My Father: The Legacy of a Traveller Farah Riaz, Westwood High Winner of the Teacher category, Celebration Day writing competition 2024
Farah Riaz, Westwood High
Our journey dawns in 1840s British India where private enterprises build Indian railways.
A century later the crossroads of partition shape a landscape where a child grows up under a new regime.
His father supervises railway factory work, overseeing a team of ten workers welding and maintaining the boilers on the steam engines the British have left behind.
But the boy's map is torn asunder because his father departs this earthly voyage crossing into the unseen realm.
The boy now embarks upon an expedition to be the breadwinner and travel towards a new horizon.
His tracks bring him to Britain; home of train inventors; of pioneers who spearheaded the railway boom and made travel accessible to the masses.
His explorations lead him to a job with British Rail. It is 1978.
In the 70s and 80s he walks the tracks under the pall of the ink-black night-sky climbing up lampposts and lighting them by hand - illuminating the trails for the trains.
For 42 years he works with zeal and diligence advising on routes, selling tickets, and assisting passengers.
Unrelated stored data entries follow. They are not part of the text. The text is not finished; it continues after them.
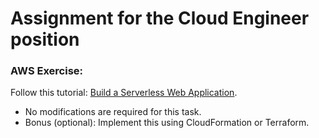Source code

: # Assignment for the Cloud Engineer position

### AWS Exercise:

Follow this tutorial: [Build a Serverless Web Application](https://aws.amazon.com/getting-started/hands-on/build-web-app-s3-lambda-api-gateway-dynamodb/).  

-   No modifications are required for this task.
-   Bonus (optional): Implement this using CloudFormation or Terraform.
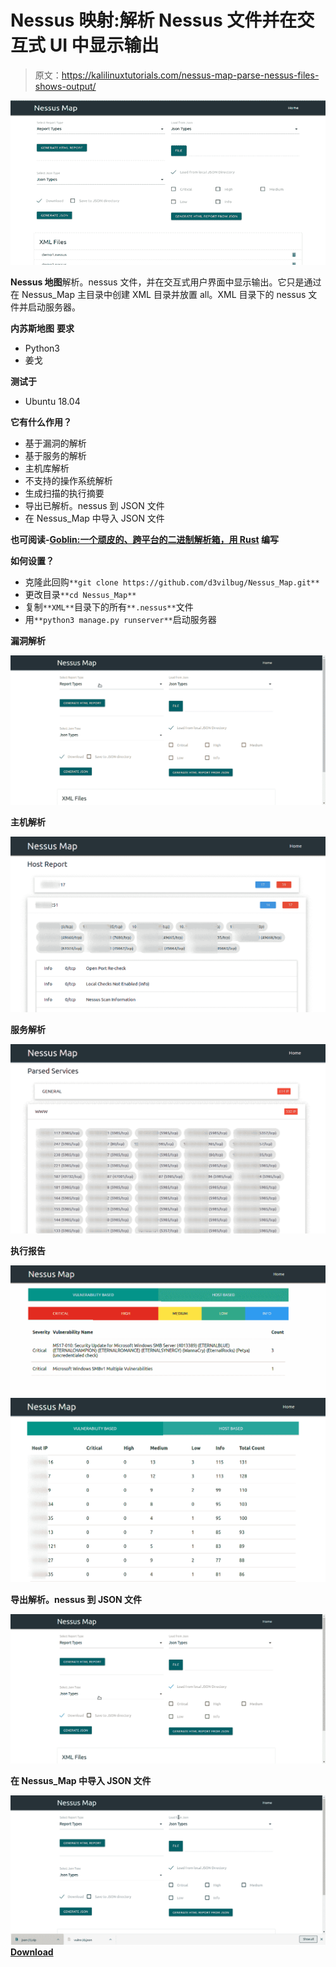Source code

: # Nessus 映射:解析 Nessus 文件并在交互式 UI 中显示输出

> 原文：<https://kalilinuxtutorials.com/nessus-map-parse-nessus-files-shows-output/>

[![Nessus Map : Parse Nessus File(s) & Shows Output In Interactive UI](img//6c0672147286cfd0eed45236f6a982a7.png "Nessus Map : Parse Nessus File(s) & Shows Output In Interactive UI")](https://1.bp.blogspot.com/-gz-oTnSOtMA/XeeMdc4mbuI/AAAAAAAADxA/AkYkUtsZVhM-tLWXC_2cOZOBNb-Ku-N8ACLcBGAsYHQ/s1600/Nessus%2BMap-1%25281%2529.png)

**Nessus 地图**解析。nessus 文件，并在交互式用户界面中显示输出。它只是通过在 Nessus_Map 主目录中创建 XML 目录并放置 all。XML 目录下的 nessus 文件并启动服务器。

**内苏斯地图** **要求**

*   Python3
*   姜戈

**测试于**

*   Ubuntu 18.04

**它有什么作用？**

*   基于漏洞的解析
*   基于服务的解析
*   主机库解析
*   不支持的操作系统解析
*   生成扫描的执行摘要
*   导出已解析。nessus 到 JSON 文件
*   在 Nessus_Map 中导入 JSON 文件

**也可阅读-[Goblin:一个顽皮的、跨平台的二进制解析箱，用 Rust](https://kalilinuxtutorials.com/goblin-cross-platform-binary-parsing-crate-written-rust/) 编写**

**如何设置？**

*   克隆此回购`**git clone https://github.com/d3vilbug/Nessus_Map.git**`
*   更改目录`**cd Nessus_Map**`
*   复制`**XML**`目录下的所有`**.nessus**`文件
*   用`**python3 manage.py runserver**`启动服务器

**漏洞解析**

![](img//489ef4d8970cb9b2ecd1e1c528f97ef2.png)

**主机解析**

![](img//b2e60ebbc61bacb1f203642c27749123.png)

**服务解析**

![](img//6f5657f38538575a1acda88745fb70a5.png)

**执行报告**

![](img//bbdea03e04de670fde43da102eb01392.png)![](img//2b1a5cf39ea93bd351c4dd35e5d031d9.png)

**导出解析。nessus 到 JSON 文件**

![](img//5de4ecda47fbab29d7acc3bb9c087c76.png)

**在 Nessus_Map 中导入 JSON 文件**

![](img//c25f2f76b2810c59cc6ad4df33bb0a10.png)[**Download**](https://github.com/Ebryx/Nessus_Map#vulnerability-parsing)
He sees the privatisation of British Rail in 1997, the modernisation of train stations and ticket machines.
He sees the switching of companies like train tracks interchanging: Centro, London Midland, West Midlands Trains.
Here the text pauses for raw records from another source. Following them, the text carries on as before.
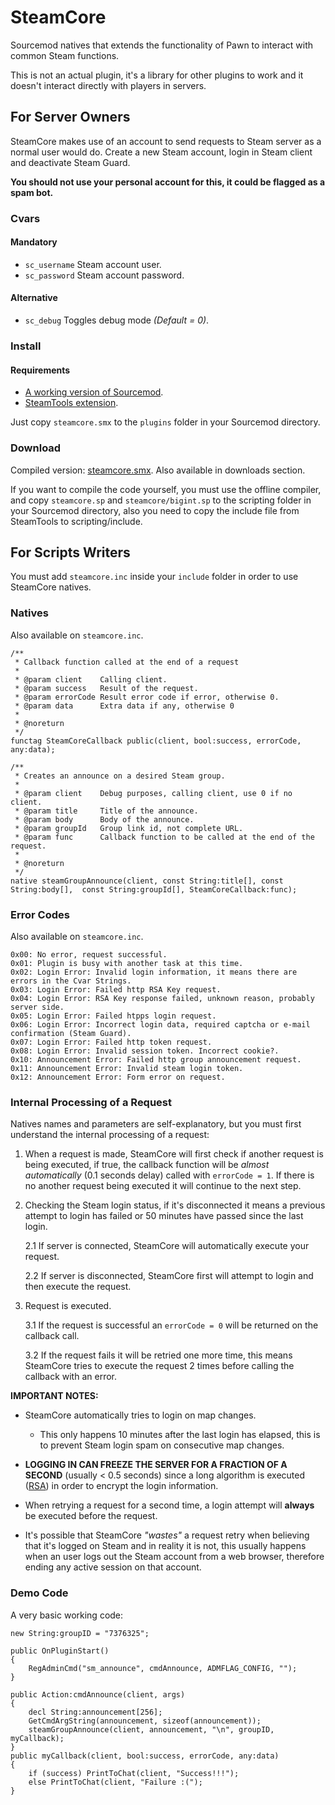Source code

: # SteamCore

Sourcemod natives that extends the functionality of Pawn to interact with common Steam functions.

This is not an actual plugin, it's a library for other plugins to work and it doesn't interact directly with players in servers.

## For Server Owners
SteamCore makes use of an account to send requests to Steam server as a normal user would do. Create a new Steam account, login in Steam client and deactivate Steam Guard. 

**You should not use your personal account for this, it could be flagged as a spam bot.**

### Cvars
#### Mandatory
* `sc_username` Steam account user.  
* `sc_password` Steam account password.

#### Alternative
* `sc_debug` Toggles debug mode _(Default = 0)_.

### Install
#### Requirements
* [A working version of Sourcemod](http://www.sourcemod.net/downloads.php).
* [SteamTools extension](https://forums.alliedmods.net/showthread.php?t=170630).

Just copy `steamcore.smx` to the `plugins` folder in your Sourcemod directory.

### Download
Compiled version: [steamcore.smx][1]. Also available in downloads section.

[1]: https://bitbucket.org/Polvora/steamcore/downloads/steamcore.smx

If you want to compile the code yourself, you must use the offline compiler, and copy `steamcore.sp` and `steamcore/bigint.sp` to the scripting folder in your Sourcemod directory, also you need to copy the include file from SteamTools to scripting/include.

## For Scripts Writers
You must add `steamcore.inc` inside your `include` folder in order to use SteamCore natives.

### Natives
Also available on `steamcore.inc`.

	/**
	 * Callback function called at the end of a request
	 * 
	 * @param client 	Calling client.
	 * @param success	Result of the request.
	 * @param errorCode	Result error code if error, otherwise 0.
	 * @param data		Extra data if any, otherwise 0
	 * 
	 * @noreturn
	 */
	functag SteamCoreCallback public(client, bool:success, errorCode, any:data);

	/**
	 * Creates an announce on a desired Steam group. 
	 *
	 * @param client 	Debug purposes, calling client, use 0 if no client.
	 * @param title		Title of the announce.
	 * @param body		Body of the announce.
	 * @param groupId	Group link id, not complete URL.
	 * @param func		Callback function to be called at the end of the request.
	 * 
	 * @noreturn
	 */
	native steamGroupAnnounce(client, const String:title[], const String:body[],  const String:groupId[], SteamCoreCallback:func);

### Error Codes
Also available on `steamcore.inc`.

	0x00: No error, request successful.
	0x01: Plugin is busy with another task at this time.
	0x02: Login Error: Invalid login information, it means there are errors in the Cvar Strings.
	0x03: Login Error: Failed http RSA Key request.
	0x04: Login Error: RSA Key response failed, unknown reason, probably server side.
	0x05: Login Error: Failed htpps login request.
	0x06: Login Error: Incorrect login data, required captcha or e-mail confirmation (Steam Guard).
	0x07: Login Error: Failed http token request.
	0x08: Login Error: Invalid session token. Incorrect cookie?.
	0x10: Announcement Error: Failed http group announcement request.
	0x11: Announcement Error: Invalid steam login token.
	0x12: Announcement Error: Form error on request.

### Internal Processing of a Request
Natives names and parameters are self-explanatory, but you must first understand the internal processing of a request:

1. When a request is made, SteamCore will first check if another request is being executed, if true, the callback function will be _almost automatically_ (0.1 seconds delay) called with `errorCode = 1`. If there is no another request being executed it will continue to the next step.

2. Checking the Steam login status, if it's disconnected it means a previous attempt to login has failed or 50 minutes have passed since the last login. 

    2.1 If server is connected, SteamCore will automatically execute your request.

    2.2 If server is disconnected, SteamCore first will attempt to login and then execute the request.

3. Request is executed.

    3.1 If the request is successful an `errorCode = 0` will be returned on the callback call.

    3.2 If the request fails it will be retried one more time, this means SteamCore tries to execute the request 2 times before calling the callback with an error.

**IMPORTANT NOTES:**

* SteamCore automatically tries to login on map changes.
    * This only happens 10 minutes after the last login has elapsed, this is to prevent Steam login spam on consecutive map changes.

*  **LOGGING IN CAN FREEZE THE SERVER FOR A FRACTION OF A SECOND** (usually < 0.5 seconds) since a long algorithm is executed ([RSA](http://en.wikipedia.org/wiki/RSA_(cryptosystem))) in order to encrypt the login information.

* When retrying a request for a second time, a login attempt will  **always** be executed before the request.

* It's possible that SteamCore _"wastes"_ a request retry when believing that it's logged on Steam and in reality it is not, this usually happens when an user logs out the Steam account from a web browser, therefore ending any active session on that account.

### Demo Code
A very basic working code:

    new String:groupID = "7376325";
    
    public OnPluginStart()
    {
        RegAdminCmd("sm_announce", cmdAnnounce, ADMFLAG_CONFIG, "");
    }

    public Action:cmdAnnounce(client, args)
    {
        decl String:announcement[256];
        GetCmdArgString(announcement, sizeof(announcement));
        steamGroupAnnounce(client, announcement, "\n", groupID, myCallback);
    }
    public myCallback(client, bool:success, errorCode, any:data)
    {
        if (success) PrintToChat(client, "Success!!!");
        else PrintToChat(client, "Failure :(");
    }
His life is interwoven with the numerous passengers who arrive and depart crisscrossing their tours and travels.
There's the boy who runs away from home and tries to sleep in a box at the end of the station, there's the elderly lady who always crosses the train tracks instead of rambling down and passing under the bridge to the other side.
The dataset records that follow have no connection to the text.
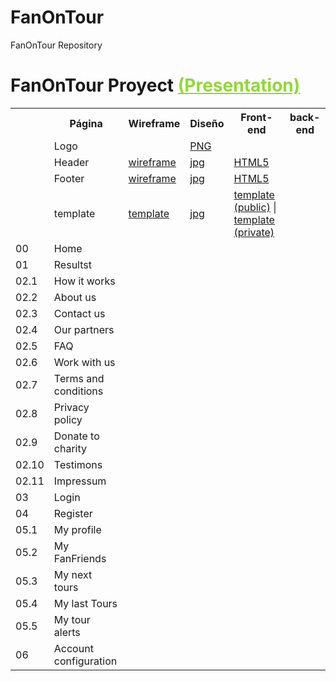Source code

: FanOnTour
=========

FanOnTour Repository

<h1>FanOnTour Proyect <a style="color: #8fda33" href="wireframes/fanontour-presentation.ppt">(Presentation)</a></h1>

<table width="100%">
  <tr>
    <th scope="col">&nbsp;</th>
    <th scope="col">Página</th>
    <th scope="col">Wireframe</th>
    <th scope="col">Diseño</th>
    <th scope="col">Front-end</th>
    <th scope="col">back-end</th>
  </tr> 
  <tr>
    <td></td>
    <td>Logo</td>
    <td></td>
    <td class="validacion"><a target="_blank" href="design/resources/logos/logo.png">PNG</a></td>
    <td>&nbsp;</td>
    <td>&nbsp;</td>
  </tr> 
  <tr>
    <td></td>
    <td>Header</td>
    <td class="validacion"><a target="_blank" href="wireframes/header.png">wireframe</a></td>
    <td class="validacion"><a target="_blank" href="design/template/template.jpg">jpg</a></td>
    <td class="validacion"><a target="_blank" href="include/template/header.html">HTML5</a></td>
    <td>&nbsp;</td>
  </tr>
  <tr>
    <td></td>
    <td>Footer</td>
    <td class="ok"><a target="_blank" href="wireframes/footer.png">wireframe</a></td>
    <td class="ok"><a target="_blank" href="design/template/template.jpg">jpg</a></td>
    <td class="ok"><a target="_blank" href="include/template/footer.html">HTML5</a></td>
    <td>&nbsp;</td>
  </tr>
  <tr>
    <td></td>
    <td>template</td>
    <td class="validacion"><a target="_blank" href="wireframes/template.pdf">template</a></td>
    <td class="validacion"><a target="_blank" href="design/template/template.jpg">jpg</a></td>
    <td class="validacion"><a target="_blank" href="template.html">template (public)</a> | <a target="_blank" href="template-login.html">template (private)</a></td>
    <td class="ok">&nbsp;</td>
  </tr>
  <tr>
    <td>00</td>
    <td>Home</td>
    <td class="ok"><a class="fancybox" target="_blank" href="diseno//01_home/home_2_player."></a></td>
    <td class="ok"><a target="_blank" href="index."></a></td>
  <td class="ok"><a target="_blank" href="http://dap.advernet.es/"></a></td>
  <td class="ok">&nbsp;</td>
  </tr>
  <tr>
    <td>01</td>
    <td>Resultst</td>
    <td class="ok"><a class="fancybox" target="_blank" href="diseno//02_pagina_playlist/playlist."></a></td>
    <td class="ok"><a target="_blank" href="playlist/listado-playlist."></a></td>
  <td class="proceso"></td>
  <td class="ok">&nbsp;</td>
  </tr>
  <tr>
    <td>02.1</td>
    <td>How it works</td>
    <td class="ok"><a class="fancybox" target="_blank" href="diseno//02_pagina_playlist/portada/portada-playlist-1200."></a></td>
    <td class="ok"><a target="_blank" href="playlist/"></a></td>
  <td class="proceso">&nbsp;</td>
  <td class="ok">&nbsp;</td>
  </tr>
  <tr>
    <td>02.2</td>
    <td>About us</td>
    <td class="ok"><a class="fancybox" target="_blank" href="diseno//03_pagina_video/video."></a></td>
    <td class="ok"><a target="_blank" href="video/listado-videos."></a></td>
  <td class="proceso"><a target="_blank" href="http://dap.advernet.es/videos"></a></td>
  <td class="ok">&nbsp;</td>
  </tr>
  <tr>
    <td>02.3</td>
    <td>Contact us</td>
    <td class="ok"><a class="fancybox" target="_blank" href="diseno//03_pagina_video/single/pagina_video_single_info."></a></td>
    <td class="ok"><a target="_blank" href="video/"></a></td>
  <td class="proceso"><a target="_blank" href="http://dap.advernet.es/videos/emma-garcia-dando-el-do-de-pecho_13075"></a></td>
  <td class="ok">&nbsp;</td>
  </tr>
  <tr>
    <td>02.4</td>
    <td>Our partners</td>
    <td class="ok"><a class="fancybox" target="_blank" href="diseno//03_pagina_video/playlist/pagina_video_playlist_info."></a></td>
    <td class="ok"><a target="_blank" href="video/video_playlist."></a></td>
    <td class="ok">&nbsp;</td>
    <td class="ok">&nbsp;</td>
  </tr>
  <tr>
    <td>02.5</td>
    <td>FAQ</td>
    <td class="ok"><a class="fancybox" target="_blank" href="diseno//04_canales/listado-canales/listado-canales-1200."></a></td>
    <td class="ok"><a target="_blank" href="canales/listado-canales."></a></td>
  <td class="proceso"><a target="_blank" href="http://dap.advernet.es/canales"></a></td>
  <td class="ok">&nbsp;</td>
  </tr>
  <tr>
    <td>02.6</td>
    <td>Work with us</td>
    <td class="ok"><a class="fancybox" target="_blank" href="diseno//04_canales/portada/portada-canales-1200."></a></td>
    <td class="ok"><a target="_blank" href="canales/"></a></td>
    <td class="ok">&nbsp;</td>
  <td class="ok">&nbsp;</td>
  </tr>
  <tr>
    <td>02.7</td>
    <td>Terms and conditions</td>
    <td class="ok"><a class="fancybox" target="_blank" href="diseno//05_user/login/user-login."></a></td>
    <td class="ok"><a target="_blank" href="usuario/login."></a></td>
  <td class="proceso"><a target="_blank" href="http://dap.advernet.es/users/login"></a></td>
  <td class="ok">&nbsp;</td>
  </tr>
  <tr>
    <td>02.8</td>
    <td>Privacy policy</td>
    <td class="ok"><a class="fancybox" target="_blank" href="diseno//05_user/perfil-usuario/user-perfil."></a></td>
    <td class="ok"><a target="_blank" href="usuario/perfil."></a></td>
  <td class="ok">&nbsp;</td>
  <td class="ok">&nbsp;</td>
  </tr>
  <tr>
    <td>02.9</td>
    <td>Donate to charity</td>
    <td class="ok"><a class="fancybox" target="_blank" href="diseno//05_user/videos/user-perfil-videos."></a></td>
    <td class="ok"><a target="_blank" href="usuario/videos."></a></td>
  <td class="ok">&nbsp;</td>
  <td class="ok">&nbsp;</td>
  </tr>
  <tr>
    <td>02.10</td>
    <td>Testimons</td>
    <td class="ok"><a class="fancybox" target="_blank" href="diseno//05_user/favoritos/user-perfil-favoritos."></a></td>
    <td class="ok"><a target="_blank" href="usuario/favoritos."></a></td>
  <td class="ok">&nbsp;</td>
  <td class="ok">&nbsp;</td>
  </tr>
  <tr>
    <td>02.11</td>
    <td>Impressum</td>
    <td class="ok"><a class="fancybox" target="_blank" href="diseno//05_user/amigos/user-perfil-amigos."></a></td>
    <td class="ok"><a target="_blank" href="usuario/amigos."></a></td>
  <td class="ok">&nbsp;</td>
  <td class="ok">&nbsp;</td>
  </tr>
  <tr>
    <td>03</td>
    <td>Login</td>
    <td class="ok"><a class="fancybox" target="_blank" href="diseno//05_user/grupos/user-perfil-grupos."></a></td>
    <td class="ok"><a target="_blank" href="usuario/grupos."></a></td>
  <td class="ok">&nbsp;</td>
  <td class="ok">&nbsp;</td>
  </tr>
  <tr>
    <td>04</td>
    <td>Register</td>
    <td class="ok"><a class="fancybox" target="_blank" href="diseno//05_user/subir-video."></a></td>
    <td class="ok"><a target="_blank" href="usuario/subir-video."></a></td>
  <td class="ok">&nbsp;</td>
  <td class="ok">&nbsp;</td>
  </tr>
  <tr>
    <td>05.1</td>
    <td>My profile</td>
    <td class="ok"><a class="fancybox" target="_blank" href="diseno//06_categorias/listado/listado-categorias-1200."></a></td>
    <td class="ok"><a target="_blank" href="categorias/listado-categorias."></a></td>
  <td class="ok"><a target="_blank" href="http://dap.advernet.es/categorias/"></a></td>
  <td class="ok">&nbsp;</td>
  </tr>  
  <tr>
    <td>05.2</td>
    <td>My FanFriends</td>
    <td class="ok"><a class="fancybox" target="_blank" href="diseno//06_categorias/categoria/categoria-1200."></a></td>
    <td class="ok"><a target="_blank" href="categorias/"></a></td>
  <td class="ok">&nbsp;</td>
  <td class="ok">&nbsp;</td>
  </tr>
  <tr>
    <td>05.3</td>
    <td>My next tours</td>
    <td class="ok"><a class="fancybox" target="_blank" href="diseno//07_grupos/grupos_1200."></a></td>
    <td class="ok"><a target="_blank" href="grupos/listado-grupos."></a></td>
  <td class="proceso"><a target="_blank" href="http://dap.advernet.es/grupos"></a></td>
  <td class="ok">&nbsp;</td>
  </tr>
  <tr>
    <td>05.4</td>
    <td>My last Tours</td>
    <td class="ok"><a class="fancybox" target="_blank" href="diseno//07_grupos/grupo."></a></td>
    <td class="ok"><a target="_blank" href="grupos/"></a></td>
  <td class="ok"><a target="_blank" href="http://dap.advernet.es/grupos/feliz_navidad_18/"></a></td>
  <td class="ok">&nbsp;</td>
  </tr>
  <tr>
    <td>05.5</td>
    <td>My tour alerts</td>
    <td class="ok"><a class="fancybox" target="_blank" href="diseno//07_grupos/grupo."></a></td>
    <td class="ok"><a target="_blank" href="grupos/"></a></td>
  <td class="ok"><a target="_blank" href="http://dap.advernet.es/grupos/feliz_navidad_18/"></a></td>
  <td class="ok">&nbsp;</td>
  </tr>
    <tr>
    <td>06</td>
    <td>Account configuration</td>
    <td class="ok"><a class="fancybox" target="_blank" href="diseno//07_grupos/grupo."></a></td>
    <td class="ok"><a target="_blank" href="grupos/"></a></td>
  <td class="ok"><a target="_blank" href="http://dap.advernet.es/grupos/feliz_navidad_18/"></a></td>
  <td class="ok">&nbsp;</td>
  </tr>
</table>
He is always there to help.
Then there's me: his daughter travelling to and from school and then university, always delighted and reassured to see my father at the station.
Vivid memories of him taking me to University Station and beyond and infusing me with dreams and ambitions lingers always in my mind as I cross life's path - all my successes, all my achievements rooted in our train rides.
Chester Road station our continuous constant.
Numerous more passengers remember him as the kind-hearted soul who worked with passion and dedication always helping those in need.
So many stories. So many lives. So many souls travelling though.
He was not just a customer service representative.
He was a beacon of light for all those wandering through life.
Muhammad Saleem (1954-2020) Sales Representative of Chester Road Station, Birmingham from 30th October 1978 to the 12th March 2020.
In the end he embarked onto the same carriage as our sports heroes: Marcus Stewart, Rob Burrow, Stephen Darby, and Doddie Weir to battle motor neurone disease.
We watch the train spiralling towards the skyline with a message of perseverance illuminating the coral-pink horizon.
His grandson dreams of becoming a train driver.
I wear the metal ring made from the scraps at the railway factory - a ring inherited over borders and through generations.
One family's railway legacy commenced by the British in India continues in modern day Britain.